I think what that tells us is that aims tend to be more general, vague, non-specific, long-term, compared to goals, which are more likely to be specific, short-term targets (objectives are somewhere in between, or more accurately, they simply have no relationship with this distinction).

Thus, you're more likely to have a long-term strategic aim/objective which is broken down into component goals in pursuit of that aim, rather than a goal which is achieved by meeting several subsidiary aims. But this distinction is nowhere near a "rule", and few would see anything odd in reversing the usages.

In the context of a resume or curriculum vitae, I'd probably use objective, if for no other reason than it sounds a bit more formal/professional.

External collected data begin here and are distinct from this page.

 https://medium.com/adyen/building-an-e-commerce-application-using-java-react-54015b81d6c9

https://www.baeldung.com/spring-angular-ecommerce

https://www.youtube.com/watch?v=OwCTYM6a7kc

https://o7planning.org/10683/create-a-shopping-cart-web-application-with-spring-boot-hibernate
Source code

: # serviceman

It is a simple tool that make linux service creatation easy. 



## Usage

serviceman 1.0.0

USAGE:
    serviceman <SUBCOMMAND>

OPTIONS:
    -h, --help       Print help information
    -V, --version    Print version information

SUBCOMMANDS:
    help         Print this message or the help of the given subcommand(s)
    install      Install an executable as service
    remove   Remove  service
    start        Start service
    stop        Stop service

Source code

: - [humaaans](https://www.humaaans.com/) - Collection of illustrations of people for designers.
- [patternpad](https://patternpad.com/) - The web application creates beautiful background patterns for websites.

EDIT: Regarding the point about goals being more associated with short-term aims, I think it's worth pointing out that a goal in ball/puck game contexts (soccer, say) is just one step towards the aim / objective (to win the game). A bit like Winning the battle not the war.

  • 1
    I'd probably use objective But that has a different meaning. Objectives are concrete goals/aims, whereas goals and aims can less specific. Always be careful using 'fancy' English, because words often have a slightly different connotation.
    – Sanchises
    Oct 27, 2014 at 12:18
  • @sanchises: I'm not aware of that distinction. If there were any truth to the idea that objectives are more (or indeed, less) "concrete" than aims or goals I'd expect that to be reflected in Google Ngrams for either our [overall | specific] [aim | goal | objective]. But in fact, objective sits right between aim and goal, regardless of whether it's specific or overall. None of these terms are "fancy" though - it's just that goal is a bit more informal, and objective is a bit more military/corporate. Oct 27, 2014 at 12:56

From my computer dictionary(WordWeb):


  1. The state of affairs that a plan is intended to achieve and that (when achieved) terminates behaviour intended to achieve it
  2. The place designated as the end


  1. Move into a desired direction of discourse
  2. Intend (something) to move towards a certain goal
  3. The action of directing something at an object
  • 7
    But this compares goal, a noun, with the verb aim rather than the noun aim. Mar 12, 2013 at 10:47

Goal is the target that I want to achieve

Example: I wish to become an engineer.

Aim is determined course I set to achieve my target

Example: I plan to get B.E. degree to become an engineer.